David Henry Hwang's brilliant 1988 play M. Butterfly hangs on gender ambiguity, so it's bound to seem different now than it did then, since gender ambiguity is not what it was thirty years ago. The M. in the play's title, denoting Monsieur Butterfly, preserves the confusion on which the show's plot and politics rest. But the big reveal, so shocking in the original production, is no longer a surprise, since everyone now knows what the title told us all along, that she is a he.
Not only have sexual politics changed since the 1980s, but global politics have as well. Hwang's underlying assumption, fundamental to the U.S. involvement in Southeast Asia, was that the dominant masculinized Western will easily prevail over the submissive feminized Asian, with all the arrogance and sexual entitlement, the "international rape mentality," that implies.
The play's political context is the French and American wars in Vietnam, so when a love affair between a French diplomat and a Chinese opera star in Peking begins, it turns on the complexities of espionage. The role of China in the world has shifted considerably since Mao, so M. Butterfly, always a history play, has become more distant in time, more remote in attitudes.
The many dichotomies Hwang builds into the drama — not just East/West, but also the ancient East/the new East, communism/capitalism — are further complicated by the psychological dichotomies of fantasy/reality and mind/body. Further, because the plot pivot is Puccini's opera Madame Butterfly and the Pinkerton syndrome, there is the additional dichotomy of Japan/China — no longer so easily confused in the Western mind — with the clashing musical dichotomy of European opera and traditional Peking opera. With all this, the male/female binary suddenly seems simplistic.
Based on a bizarre-but-true story of a French diplomat, here called Rene Gallimard (Clive Owen). For 20 years he was the lover of the beautiful Song Liling (Jin Ha) without realizing that "she" was a man. Because this is a memory play, Gallimard narrates his story from prison, having been arrested as a spy and having become the laughingstock of Parisian society. The irony of his absurd seduction is not lost on him, although it seems largely lost on Julie Taymor, judging by her direction. She undermines all the script's rich subtleties by adding a fatal dose of sentimentality: Cloying projections of butterflies fluttering at the end soften the conclusion, and Gallimard's self-knowledge turns cheesy and his death gory — a lapse in Butterfly's taste. The play's edge has dulled with time and with Taymor's direction; like the overlong Maoist production numbers, it creates a too-blatant tone.

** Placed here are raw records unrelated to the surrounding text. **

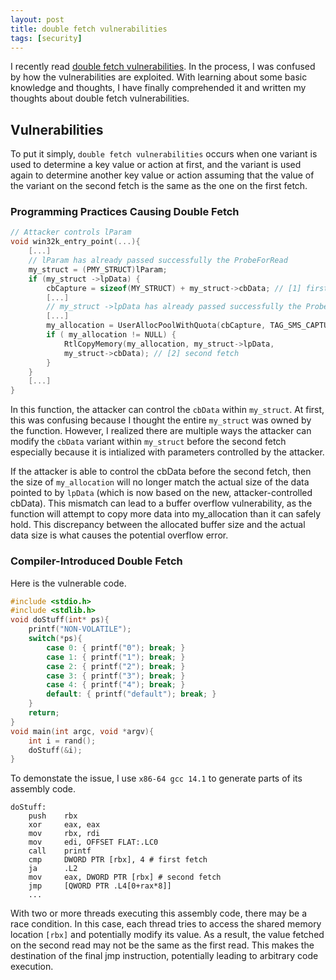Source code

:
 ```yaml
---
layout: post
title: double fetch vulnerabilities
tags: [security]
---
```


I recently read [double fetch vulnerabilities](https://research.nccgroup.com/wp-content/uploads/2022/03/NCC_Group_Whitepaper_DoubleFetch2022_Report_2022-03-25_v1.0.pdf). In the process, I was confused by how the vulnerabilities are exploited. With learning about some basic knowledge and thoughts, I have finally comprehended it and written my thoughts about double fetch vulnerabilities.
## Vulnerabilities
To put it simply, `double fetch vulnerabilities` occurs when one variant is used to determine a key value or action at first, and the variant is used again to determine another key value or action assuming that the value of the variant on the second fetch is the same as the one on the first fetch.
### Programming Practices Causing Double Fetch
```c
// Attacker controls lParam
void win32k_entry_point(...){
    [...]
    // lParam has already passed successfully the ProbeForRead
    my_struct = (PMY_STRUCT)lParam;
    if (my_struct ->lpData) {
        cbCapture = sizeof(MY_STRUCT) + my_struct->cbData; // [1] first fetch
        [...]
        // my_struct ->lpData has already passed successfully the ProbeForRead
        [...]
        my_allocation = UserAllocPoolWithQuota(cbCapture, TAG_SMS_CAPTURE);
        if ( my_allocation != NULL) {
            RtlCopyMemory(my_allocation, my_struct->lpData,
            my_struct->cbData); // [2] second fetch
        }
    }
    [...]
}
```
In this function, the attacker can control the `cbData` within `my_struct`. At first, this was confusing because I thought the entire `my_struct` was owned by the function. However, I realized there are multiple ways the attacker can modify the `cbData` variant within `my_struct` before the second fetch especially because it is intialized with parameters controlled by the attacker.

If the attacker is able to control the cbData before the second fetch, then the size of `my_allocation` will no longer match the actual size of the data pointed to by `lpData` (which is now based on the new, attacker-controlled cbData). This mismatch can lead to a buffer overflow vulnerability, as the function will attempt to copy more data into my_allocation than it can safely hold. This discrepancy between the allocated buffer size and the actual data size is what causes the potential overflow error.
### Compiler-Introduced Double Fetch
Here is the vulnerable code.
```c
#include <stdio.h>
#include <stdlib.h>
void doStuff(int* ps){
    printf("NON-VOLATILE");
    switch(*ps){
        case 0: { printf("0"); break; }
        case 1: { printf("1"); break; }
        case 2: { printf("2"); break; }
        case 3: { printf("3"); break; }
        case 4: { printf("4"); break; }
        default: { printf("default"); break; }
    }
    return;
}
void main(int argc, void *argv){
    int i = rand();
    doStuff(&i);
}
```
To demonstate the issue, I use `x86-64 gcc 14.1` to generate parts of its assembly code.
```
doStuff:
    push    rbx
    xor     eax, eax
    mov     rbx, rdi
    mov     edi, OFFSET FLAT:.LC0
    call    printf
    cmp     DWORD PTR [rbx], 4 # first fetch
    ja      .L2
    mov     eax, DWORD PTR [rbx] # second fetch
    jmp     [QWORD PTR .L4[0+rax*8]]
    ...
```
With two or more threads executing this assembly code, there may be a race condition. In this case, each thread tries to access the shared memory location `[rbx]` and potentially modify its value. As a result, the value fetched on the second read may not be the same as the first read. This makes the destination of the final jmp instruction, potentially leading to arbitrary code execution.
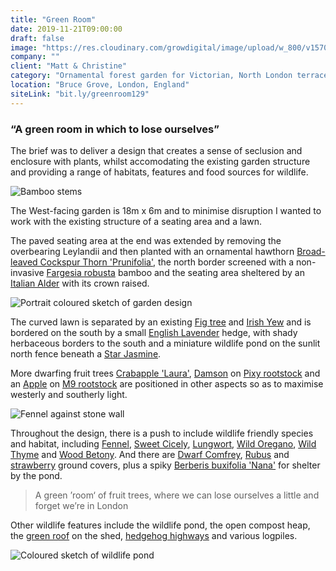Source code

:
 ```yaml
---
title: "Green Room"
date: 2019-11-21T09:00:00
draft: false
image: "https://res.cloudinary.com/growdigital/image/upload/w_800/v1570786836/greenroom-0.16-display.jpg"
company: ""
client: "Matt & Christine"
category: "Ornamental forest garden for Victorian, North London terrace"
location: "Bruce Grove, London, England"
siteLink: "bit.ly/greenroom129"
---
```


### “A green room in which to lose ourselves”
          
The brief was to deliver a design that creates a sense of seclusion and enclosure with plants, whilst accomodating the existing garden structure and providing a range of habitats, features and food sources for wildlife.

<img class="img-fluid mb-4 mt-2" alt="Bamboo stems" src="https://res.cloudinary.com/growdigital/image/upload/w_800/v1570475423/fargesia-robusta-campbell.jpg">

The West-facing garden is 18m x 6m and to minimise disruption I wanted to work with the existing structure of a seating area and a lawn. 

The paved seating area at the end was extended by removing the overbearing Leylandii and then planted with an ornamental hawthorn [Broad-leaved Cockspur Thorn 'Prunifolia'](https://www.rhs.org.uk/Plants/89242/Crataegus-persimilis-Prunifolia/Details), the north border screened with a non-invasive [Fargesia robusta](https://en.wikipedia.org/wiki/Fargesia_robusta) bamboo and the seating area sheltered by an [Italian Alder](https://pfaf.org/user/Plant.aspx?LatinName=Alnus+cordata) with its crown raised. 

<img class="img-fluid mb-4 mt-2" src="https://res.cloudinary.com/growdigital/image/upload/w_800/v1570787078/greenroomn-pencil-sketch-colorised.jpg" alt="Portrait coloured sketch of garden design">

The curved lawn is separated by an existing [Fig tree](https://pfaf.org/user/plant.aspx?latinname=Ficus+carica) and [Irish Yew](https://www.rhs.org.uk/plants/95998/taxus-baccata-fastigiata-(f)/details) and is bordered on the south by a small [English Lavender](https://pfaf.org/User/Plant.aspx?LatinName=Lavandula+angustifolia) hedge, with shady herbaceous borders to the south and a miniature wildlife pond on the sunlit north fence beneath a [Star Jasmine](https://pfaf.org/user/Plant.aspx?LatinName=Trachelospermum+jasminoides).

More dwarfing fruit trees [Crabapple 'Laura'](https://www.rhs.org.uk/Plants/124642/Malus-Laura/Details), [Damson](https://pfaf.org/user/Plant.aspx?LatinName=Prunus+insititia) on [Pixy rootstock](https://walcotnursery.co.uk/rootstocks/) and an [Apple](https://www.orangepippin.com/varieties/apples) on [M9 rootstock](https://walcotnursery.co.uk/rootstocks/) are positioned in other aspects so as to maximise westerly and southerly light.

<img class="img-fluid mb-4" alt="Fennel against stone wall" src="https://res.cloudinary.com/growdigital/image/upload/w_800,q_60/v1631880135/fennel-CD3323CE-169.jpg">

Throughout the design, there is a push to include wildlife friendly species and habitat, including [Fennel](https://pfaf.org/user/plant.aspx?LatinName=Foeniculum+vulgare), [Sweet Cicely](https://pfaf.org/user/plant.aspx?LatinName=Myrrhis+odorata), [Lungwort](https://pfaf.org/user/plant.aspx?latinname=Pulmonaria+officinalis), [Wild Oregano](https://pfaf.org/user/plant.aspx?latinname=Origanum+vulgare), [Wild Thyme](https://www.rhs.org.uk/Plants/105763/Thymus-polytrichus-A-Kern-ex-Borbas-subsp-britannicus-(Ronniger)-Kerguelen/Details) and [Wood Betony](https://pfaf.org/user/Plant.aspx?LatinName=Stachys+officinalis). And there are [Dwarf Comfrey](https://www.rhs.org.uk/Plants/75444/Symphytum-ibericum/Details), [Rubus](https://pfaf.org/User/plant.aspx?LatinName=Rubus+nepalensis) and [strawberry](https://pfaf.org/user/Plant.aspx?LatinName=Fragaria+chiloensis) ground covers, plus a spiky [Berberis buxifolia 'Nana'](https://www.thompson-morgan.com/p/berberis-buxifolia-nana/t58097TM) for shelter by the pond.

>A green ’room‘ of fruit trees, where we can lose ourselves a little and forget we’re in London
          
Other wildlife features include the wildlife pond, the open compost heap, the [green roof](https://www.grassroofcompany.co.uk/our-juice) on the shed, [hedgehog highways](https://www.hedgehogstreet.org/help-hedgehogs/link-your-garden/) and various logpiles.

<img class="img-fluid mb-4" src="https://res.cloudinary.com/growdigital/image/upload/w_800/v1570444258/greenroom-pond-illustration.png" alt="Coloured sketch of wildlife pond">

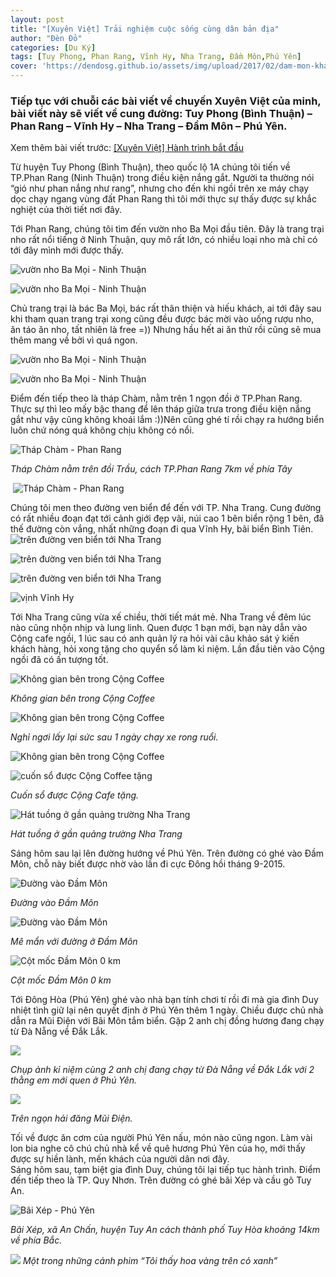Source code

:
 ```yaml
---
layout: post
title: "[Xuyên Việt] Trải nghiệm cuộc sống cùng dân bản địa"
author: "Đèn Đỏ"
categories: [Du Ký]
tags: [Tuy Phong, Phan Rang, Vĩnh Hy, Nha Trang, Đầm Môn,Phú Yên]
cover: 'https://dendosg.github.io/assets/img/upload/2017/02/dam-mon-khanh-hoa-2.jpg'
---
```


### Tiếp tục với chuỗi các bài viết về chuyến Xuyên Việt của minh, bài viết này sẽ viết về cung đường: Tuy Phong (Bình Thuận) – Phan Rang – Vĩnh Hy – Nha Trang – Đầm Môn – Phú Yên.

Xem thêm bài viết trước: [\[Xuyên Việt\] Hành trình bắt đầu](http://ngaoduky.com/bat-dau-hanh-trinh-xuyen-viet/)

Từ huyện Tuy Phong (Bình Thuận), theo quốc lộ 1A chúng tôi tiến về TP.Phan Rang (Ninh Thuận) trong điều kiện nắng gắt. Người ta thường nói “gió như phan nắng như rang”, nhưng cho đến khi ngồi trên xe máy chạy dọc chạy ngang vùng đất Phan Rang thì tôi mới thực sự thấy được sự khắc nghiệt của thời tiết nơi đây.

Tới Phan Rang, chúng tôi tìm đến vườn nho Ba Mọi đầu tiên. Đây là trang trại nho rất nổi tiếng ở Ninh Thuận, quy mô rất lớn, có nhiều loại nho mà chỉ có tới đây mình mới được thấy.

![vườn nho Ba Mọi - Ninh Thuận](https://dendosg.github.io/assets/img/upload/2017/02/vuon-nho-ba-moi-phan-rang-ninh-thuan-1.jpg)

![vườn nho Ba Mọi - Ninh Thuận](https://dendosg.github.io/assets/img/upload/2017/02/vuon-nho-ba-moi-phan-rang-ninh-thuan-2.jpg)

Chủ trang trại là bác Ba Mọi, bác rất thân thiện và hiếu khách, ai tới đây sau khi tham quan trang trại xong cũng đều được bác mời vào uống rượu nho, ăn táo ăn nho, tất nhiên là free =)) Nhưng hầu hết ai ăn thử rồi cũng sẽ mua thêm mang về bởi vì quá ngon.

![vườn nho Ba Mọi - Ninh Thuận](https://dendosg.github.io/assets/img/upload/2017/02/vuon-nho-ba-moi-phan-rang-ninh-thuan-4.jpg)

![vườn nho Ba Mọi - Ninh Thuận](https://dendosg.github.io/assets/img/upload/2017/02/vuon-nho-ba-moi-phan-rang-ninh-thuan-5.jpg)

Điểm đến tiếp theo là tháp Chàm, nằm trên 1 ngọn đồi ở TP.Phan Rang. Thực sự thì leo mấy bậc thang để lên tháp giữa trưa trong điều kiện nắng gắt như vậy cũng không khoái lắm :))Nên cũng ghé tí rồi chạy ra hướng biển luôn chứ nóng quá không chịu không có nổi.

![Tháp Chàm - Phan Rang](https://dendosg.github.io/assets/img/upload/2017/02/thap-chan-phan-rang-ninh-thuan-2.jpg)

*Tháp Chàm nằm trên đồi Trầu, cách TP.Phan Rang 7km về phía Tây*

 ![Tháp Chàm - Phan Rang](https://dendosg.github.io/assets/img/upload/2017/02/thap-chan-phan-rang-ninh-thuan-1.jpg)

Chúng tôi men theo đường ven biển để đến với TP. Nha Trang. Cung đường có rất nhiều đoạn đạt tới cảnh giới đẹp vãi, núi cao 1 bên biển rộng 1 bên, đã thế đường còn vắng, nhất những đoạn đi qua Vĩnh Hy, bãi biển Bình Tiên.  
![trên đường ven biển tới Nha Trang](https://dendosg.github.io/assets/img/upload/2017/02/ven-bien-1.jpg)

![trên đường ven biển tới Nha Trang](https://dendosg.github.io/assets/img/upload/2017/02/ven-bien-2.jpg)

![trên đường ven biển tới Nha Trang](https://dendosg.github.io/assets/img/upload/2017/02/ven-bien.jpg)

![vịnh Vĩnh Hy](https://dendosg.github.io/assets/img/upload/2017/02/vinh-hy.jpg)

Tới Nha Trang cũng vừa xế chiều, thời tiết mát mẻ. Nha Trang về đêm lúc nào cũng nhộn nhịp và lung linh. Quen được 1 bạn mới, bạn này dẫn vào Cộng cafe ngồi, 1 lúc sau có anh quản lý ra hỏi vài câu khảo sát ý kiến khách hàng, hỏi xong tặng cho quyển sổ làm kỉ niệm. Lần đầu tiên vào Cộng ngồi đã có ấn tượng tốt.

![Không gian bên trong Cộng Coffee](https://dendosg.github.io/assets/img/upload/2017/02/cong-cafe-nha-trang-1.jpg)

*Không gian bên trong Cộng Coffee*

![Không gian bên trong Cộng Coffee](https://dendosg.github.io/assets/img/upload/2017/02/cong-cafe-nha-trang-2.jpg)

*Nghỉ ngơi lấy lại sức sau 1 ngày chạy xe rong ruổi.*

![Không gian bên trong Cộng Coffee](https://dendosg.github.io/assets/img/upload/2017/02/cong-cafe-nha-trang-3.jpg)

![cuốn sổ được Cộng Coffee tặng](https://dendosg.github.io/assets/img/upload/2017/02/cong-cafe-nha-trang.jpg)

*Cuốn sổ được Cộng Cafe tặng.*

![Hát tuồng ở gần quảng trường Nha Trang](https://dendosg.github.io/assets/img/upload/2017/02/dem-nha-trang.jpg)

*Hát tuồng ở gần quảng trường Nha Trang*

Sáng hôm sau lại lên đường hướng về Phú Yên. Trên đường có ghé vào Đầm Môn, chỗ này biết được nhờ vào lần đi cực Đông hồi tháng 9-2015.

![Đường vào Đầm Môn](https://dendosg.github.io/assets/img/upload/2017/02/dam-mon-khanh-hoa-1.jpg)

*Đường vào Đầm Môn*

![Đường vào Đầm Môn](https://dendosg.github.io/assets/img/upload/2017/02/dam-mon-khanh-hoa-2.jpg)

*Mê mẩn với đường ở Đầm Môn*

![Cột mốc Đầm Môn 0 km](https://dendosg.github.io/assets/img/upload/2017/02/dam-mon-khanh-hoa-3.jpg)

*Cột mốc Đầm Môn 0 km*

Tới Đông Hòa (Phú Yên) ghé vào nhà bạn tính chơi tí rồi đi mà gia đình Duy nhiệt tình giữ lại nên quyết định ở Phú Yên thêm 1 ngày. Chiều được chủ nhà dẫn ra Mũi Điện với Bãi Môn tắm biển. Gặp 2 anh chị đồng hương đang chạy từ Đà Nẵng về Đắk Lắk.

![](https://dendosg.github.io/assets/img/upload/2017/02/mui-dien-phu-yen-1.jpg)

*Chụp ảnh kỉ niệm cùng 2 anh chị đang chạy từ Đà Nẵng về Đắk Lắk với 2 thằng em mới quen ở Phú Yên.*

![](https://dendosg.github.io/assets/img/upload/2017/02/mui-dien-phu-yen-2.jpg)

*Trên ngọn hải đăng Mũi Điện.*

Tối về được ăn cơm của người Phú Yên nấu, món nào cũng ngon. Làm vài lon bia nghe cô chú chủ nhà kể về quê hương Phú Yên của họ, mới thấy được sự hiền lành, mến khách của người dân nơi đây.  
Sáng hôm sau, tạm biệt gia đình Duy, chúng tôi lại tiếp tục hành trình. Điểm đến tiếp theo là TP. Quy Nhơn. Trên đường có ghé bãi Xép và cầu gõ Tuy An.

![Bãi Xép - Phú Yên](https://dendosg.github.io/assets/img/upload/2017/02/bai-xep-phu-yen-1.jpg)

*Bãi Xép, xã An Chấn, huyện Tuy An cách thành phố Tuy Hòa khoảng 14km về phía Bắc.*

![](https://dendosg.github.io/assets/img/upload/2017/02/bai-xep-phu-yen-2.jpg)
*Một trong những cảnh phim “Tôi thấy hoa vàng trên cỏ xanh”*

Clive Owen, who usually plays sophisticated, smart and seductive characters, is here — appropriately — frumpy and befuddled, but his Gallimard lacks depth, the crucial tragic element, the longing of a little man for greater life. Jin Ha is convincingly feminine and quite beautiful when s/he needs to be and convincingly crass when s/he isn't playacting. But it's not as if we've never seen drag queens before.
Basic to M. Butterfly is the duality basic to all theater — people pretending to be other people — a pleasure largely lost in the surprisingly dull revival.